*Task description*.
From the first line of the records below through the line with "5. Add this", output each line exactly; skip the pictures.

*Provided data*.
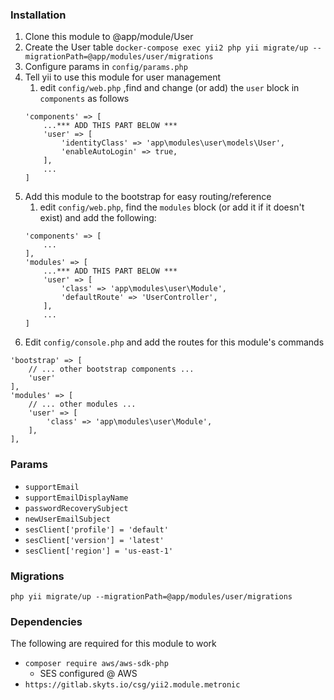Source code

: ### Installation

1. Clone this module to @app/module/User
2. Create the User table `docker-compose exec yii2 php yii migrate/up --migrationPath=@app/modules/user/migrations`
3. Configure params in `config/params.php`
4. Tell yii to use this module for user management
    1. edit `config/web.php` ,find and change (or add) the `user` block in `components` as follows
    ```
    'components' => [
        ...*** ADD THIS PART BELOW ***
        'user' => [
            'identityClass' => 'app\modules\user\models\User',
            'enableAutoLogin' => true,
        ],
        ...
    ]
    ```
5. Add this module to the bootstrap for easy routing/reference
    1. edit `config/web.php`, find the `modules` block (or add it if it doesn't exist) and add the following:
    ```
    'components' => [
        ...
    ],
    'modules' => [
        ...*** ADD THIS PART BELOW ***
        'user' => [
            'class' => 'app\modules\user\Module',
            'defaultRoute' => 'UserController',
        ],
        ...
    ]
    ```
6. Edit `config/console.php` and add the routes for this module's commands
```
'bootstrap' => [
    // ... other bootstrap components ...
    'user'
],
'modules' => [
    // ... other modules ...
    'user' => [
        'class' => 'app\modules\user\Module',
    ],
],
```

### Params

* `supportEmail`
* `supportEmailDisplayName`
* `passwordRecoverySubject`
* `newUserEmailSubject`
* `sesClient['profile'] = 'default'`
* `sesClient['version'] = 'latest'`
* `sesClient['region'] = 'us-east-1'`

### Migrations

`php yii migrate/up --migrationPath=@app/modules/user/migrations`

### Dependencies

The following are required for this module to work

* `composer require aws/aws-sdk-php`
    * SES configured @ AWS
* `https://gitlab.skyts.io/csg/yii2.module.metronic`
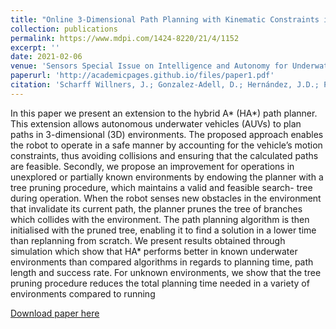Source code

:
 ```yaml
---
title: "Online 3-Dimensional Path Planning with Kinematic Constraints in Unknown Environments Using Hybrid A* with Tree Pruning"
collection: publications
permalink: https://www.mdpi.com/1424-8220/21/4/1152
excerpt: ''
date: 2021-02-06
venue: 'Sensors Special Issue on Intelligence and Autonomy for Underwater Robotic Vehicles'
paperurl: 'http://academicpages.github.io/files/paper1.pdf'
citation: 'Scharff Willners, J.; Gonzalez-Adell, D.; Hernández, J.D.; Pairet, È.; Petillot, Y. Online 3-Dimensional Path Planning with Kinematic Constraints in Unknown Environments Using Hybrid A* with Tree Pruning. <i>Sensors</i> 2021, 21, 1152. https://doi.org/10.3390/s21041152'
---
```

In this paper we present an extension to the hybrid A* (HA*) path planner. This extension allows autonomous underwater vehicles (AUVs) to plan paths in 3-dimensional (3D) environments. The proposed approach enables the robot to operate in a safe manner by accounting for the vehicle’s motion constraints, thus avoiding collisions and ensuring that the calculated paths are feasible. Secondly, we propose an improvement for operations in unexplored or partially known environments by endowing the planner with a tree pruning procedure, which maintains a valid and feasible search- tree during operation. When the robot senses new obstacles in the environment that invalidate its current path, the planner prunes the tree of branches which collides with the environment. The path planning algorithm is then initialised with the pruned tree, enabling it to find a solution in a lower time than replanning from scratch. We present results obtained through simulation which show that HA* performs better in known underwater environments than compared algorithms in regards to planning time, path length and success rate. For unknown environments, we show that the tree pruning procedure reduces the total planning time needed in a variety of environments compared to running

[Download paper here](http://jonatansw.github.io/files/papers/sensors-21-01152.pdf)


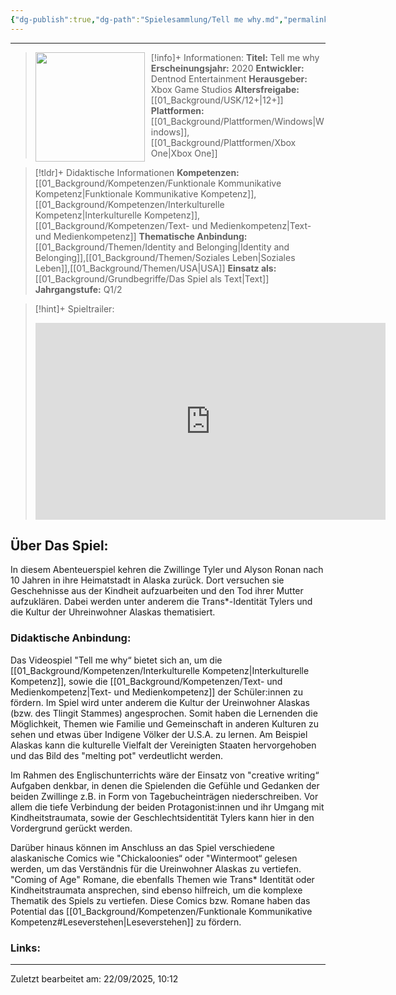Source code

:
 ```yaml
---
{"dg-publish":true,"dg-path":"Spielesammlung/Tell me why.md","permalink":"/spielesammlung/tell-me-why/","noteIcon":"2"}
---
```


---
>[!info]+ Informationen:
><img src="https://upload.wikimedia.org/wikipedia/en/d/d5/TellMeWhy.png" style="float:left;height:175px;padding-right:10px">**Titel:** Tell me why
>**Erscheinungsjahr:** 2020
>**Entwickler:** Dentnod Entertainment
>**Herausgeber:** Xbox Game Studios
>**Altersfreigabe:** [[01_Background/USK/12+\|12+]]
>**Plattformen:** [[01_Background/Plattformen/Windows\|Windows]],[[01_Background/Plattformen/Xbox One\|Xbox One]]

>[!tldr]+ Didaktische Informationen
>**Kompetenzen:** [[01_Background/Kompetenzen/Funktionale Kommunikative Kompetenz\|Funktionale Kommunikative Kompetenz]],[[01_Background/Kompetenzen/Interkulturelle Kompetenz\|Interkulturelle Kompetenz]],[[01_Background/Kompetenzen/Text- und Medienkompetenz\|Text- und Medienkompetenz]]
>**Thematische Anbindung:** [[01_Background/Themen/Identity and Belonging\|Identity and Belonging]],[[01_Background/Themen/Soziales Leben\|Soziales Leben]],[[01_Background/Themen/USA\|USA]]
>**Einsatz als:** [[01_Background/Grundbegriffe/Das Spiel als Text\|Text]]
>**Jahrgangstufe:** Q1/2

>[!hint]+ Spieltrailer:
><iframe width="560" height="315" src="https://www.youtube.com/embed/DRN2VgTB-J8?si=FT8yIqRLUrGUiRg8" title="YouTube video player" frameborder="0" allow="accelerometer; autoplay; clipboard-write; encrypted-media; gyroscope; picture-in-picture; web-share" referrerpolicy="strict-origin-when-cross-origin" allowfullscreen></iframe>


## Über Das Spiel:
In diesem Abenteuerspiel kehren die Zwillinge Tyler und Alyson Ronan nach 10 Jahren in ihre Heimatstadt in Alaska zurück. Dort versuchen sie Geschehnisse aus der Kindheit aufzuarbeiten und den Tod ihrer Mutter aufzuklären. Dabei werden unter anderem die Trans*-Identität Tylers und die Kultur der Uhreinwohner Alaskas thematisiert. 
### Didaktische Anbindung:

Das Videospiel "Tell me why“ bietet sich an, um die [[01_Background/Kompetenzen/Interkulturelle Kompetenz\|Interkulturelle Kompetenz]], sowie die [[01_Background/Kompetenzen/Text- und Medienkompetenz\|Text- und Medienkompetenz]]  der Schüler:innen zu fördern. Im Spiel wird unter anderem die Kultur der Ureinwohner Alaskas (bzw. des Tlingit Stammes) angesprochen. Somit haben die Lernenden die Möglichkeit, Themen wie  Familie und Gemeinschaft in anderen Kulturen zu sehen und etwas über Indigene Völker der U.S.A. zu lernen. Am Beispiel Alaskas kann die kulturelle Vielfalt der Vereinigten Staaten hervorgehoben und das Bild des "melting pot" verdeutlicht werden. 

Im Rahmen des Englischunterrichts wäre der Einsatz von "creative writing“ Aufgaben denkbar, in denen die Spielenden die Gefühle und Gedanken der beiden Zwillinge z.B. in Form von Tagebucheinträgen niederschreiben. Vor allem die tiefe Verbindung der beiden Protagonist:innen und ihr Umgang mit Kindheitstraumata, sowie der Geschlechtsidentität Tylers kann hier in den Vordergrund gerückt werden. 

Darüber hinaus können im Anschluss an das Spiel verschiedene alaskanische Comics wie "Chickaloonies“ oder "Wintermoot“ gelesen werden, um das Verständnis für die Ureinwohner Alaskas zu vertiefen. "Coming of Age" Romane, die ebenfalls Themen wie Trans* Identität oder Kindheitstraumata ansprechen, sind ebenso hilfreich, um die komplexe Thematik des Spiels zu vertiefen. Diese Comics bzw. Romane haben das Potential das [[01_Background/Kompetenzen/Funktionale Kommunikative Kompetenz#Leseverstehen\|Leseverstehen]] zu fördern. 
### Links:



---
Zuletzt bearbeitet am: 22/09/2025, 10:12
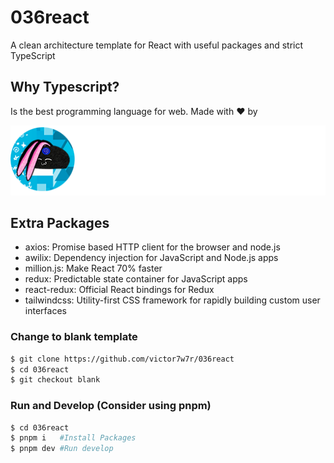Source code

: # 036react

A clean architecture template for React with useful packages and strict TypeScript

## Why Typescript?

Is the best programming language for web. Made with ❤️ by

![Alt text](brandwhite.png?raw=true 'Title')

## Extra Packages

- axios: Promise based HTTP client for the browser and node.js
- awilix: Dependency injection for JavaScript and Node.js apps
- million.js: Make React 70% faster
- redux: Predictable state container for JavaScript apps
- react-redux: Official React bindings for Redux
- tailwindcss: Utility-first CSS framework for rapidly building custom user interfaces

### Change to blank template

```bash
$ git clone https://github.com/victor7w7r/036react
$ cd 036react
$ git checkout blank
```

### Run and Develop (Consider using pnpm)

```bash
$ cd 036react
$ pnpm i   #Install Packages
$ pnpm dev #Run develop
```
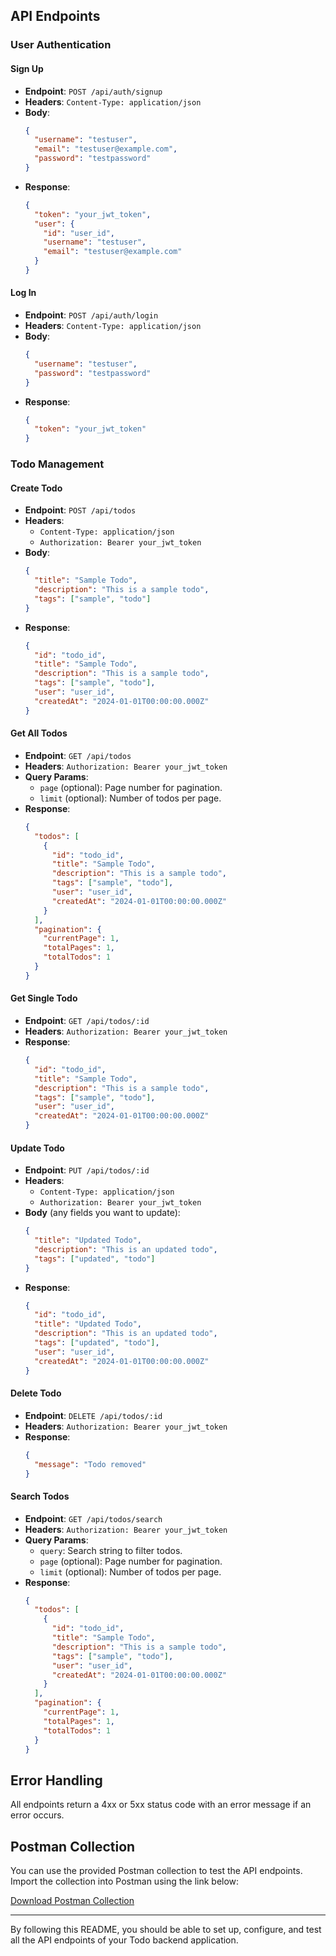 
## API Endpoints

### User Authentication

#### Sign Up

- **Endpoint**: `POST /api/auth/signup`
- **Headers**: `Content-Type: application/json`
- **Body**:
    ```json
    {
      "username": "testuser",
      "email": "testuser@example.com",
      "password": "testpassword"
    }
    ```
- **Response**:
    ```json
    {
      "token": "your_jwt_token",
      "user": {
        "id": "user_id",
        "username": "testuser",
        "email": "testuser@example.com"
      }
    }
    ```

#### Log In

- **Endpoint**: `POST /api/auth/login`
- **Headers**: `Content-Type: application/json`
- **Body**:
    ```json
    {
      "username": "testuser",
      "password": "testpassword"
    }
    ```
- **Response**:
    ```json
    {
      "token": "your_jwt_token"
    }
    ```

### Todo Management

#### Create Todo

- **Endpoint**: `POST /api/todos`
- **Headers**: 
  - `Content-Type: application/json`
  - `Authorization: Bearer your_jwt_token`
- **Body**:
    ```json
    {
      "title": "Sample Todo",
      "description": "This is a sample todo",
      "tags": ["sample", "todo"]
    }
    ```
- **Response**:
    ```json
    {
      "id": "todo_id",
      "title": "Sample Todo",
      "description": "This is a sample todo",
      "tags": ["sample", "todo"],
      "user": "user_id",
      "createdAt": "2024-01-01T00:00:00.000Z"
    }
    ```

#### Get All Todos

- **Endpoint**: `GET /api/todos`
- **Headers**: `Authorization: Bearer your_jwt_token`
- **Query Params**: 
  - `page` (optional): Page number for pagination.
  - `limit` (optional): Number of todos per page.
- **Response**:
    ```json
    {
      "todos": [
        {
          "id": "todo_id",
          "title": "Sample Todo",
          "description": "This is a sample todo",
          "tags": ["sample", "todo"],
          "user": "user_id",
          "createdAt": "2024-01-01T00:00:00.000Z"
        }
      ],
      "pagination": {
        "currentPage": 1,
        "totalPages": 1,
        "totalTodos": 1
      }
    }
    ```

#### Get Single Todo

- **Endpoint**: `GET /api/todos/:id`
- **Headers**: `Authorization: Bearer your_jwt_token`
- **Response**:
    ```json
    {
      "id": "todo_id",
      "title": "Sample Todo",
      "description": "This is a sample todo",
      "tags": ["sample", "todo"],
      "user": "user_id",
      "createdAt": "2024-01-01T00:00:00.000Z"
    }
    ```

#### Update Todo

- **Endpoint**: `PUT /api/todos/:id`
- **Headers**: 
  - `Content-Type: application/json`
  - `Authorization: Bearer your_jwt_token`
- **Body** (any fields you want to update):
    ```json
    {
      "title": "Updated Todo",
      "description": "This is an updated todo",
      "tags": ["updated", "todo"]
    }
    ```
- **Response**:
    ```json
    {
      "id": "todo_id",
      "title": "Updated Todo",
      "description": "This is an updated todo",
      "tags": ["updated", "todo"],
      "user": "user_id",
      "createdAt": "2024-01-01T00:00:00.000Z"
    }
    ```

#### Delete Todo

- **Endpoint**: `DELETE /api/todos/:id`
- **Headers**: `Authorization: Bearer your_jwt_token`
- **Response**:
    ```json
    {
      "message": "Todo removed"
    }
    ```

#### Search Todos

- **Endpoint**: `GET /api/todos/search`
- **Headers**: `Authorization: Bearer your_jwt_token`
- **Query Params**: 
  - `query`: Search string to filter todos.
  - `page` (optional): Page number for pagination.
  - `limit` (optional): Number of todos per page.
- **Response**:
    ```json
    {
      "todos": [
        {
          "id": "todo_id",
          "title": "Sample Todo",
          "description": "This is a sample todo",
          "tags": ["sample", "todo"],
          "user": "user_id",
          "createdAt": "2024-01-01T00:00:00.000Z"
        }
      ],
      "pagination": {
        "currentPage": 1,
        "totalPages": 1,
        "totalTodos": 1
      }
    }
    ```

## Error Handling

All endpoints return a 4xx or 5xx status code with an error message if an error occurs.

## Postman Collection

You can use the provided Postman collection to test the API endpoints. Import the collection into Postman using the link below:

[Download Postman Collection](link_to_your_postman_collection)

---

By following this README, you should be able to set up, configure, and test all the API endpoints of your Todo backend application.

*Response*.
Source code

: ### Installation

1. Clone this module to @app/module/User
2. Create the User table `docker-compose exec yii2 php yii migrate/up --migrationPath=@app/modules/user/migrations`
3. Configure params in `config/params.php`
4. Tell yii to use this module for user management
    1. edit `config/web.php` ,find and change (or add) the `user` block in `components` as follows
    ```
    'components' => [
        ...*** ADD THIS PART BELOW ***
        'user' => [
            'identityClass' => 'app\modules\user\models\User',
            'enableAutoLogin' => true,
        ],
        ...
    ]
    ```
5. Add this module to the bootstrap for easy routing/reference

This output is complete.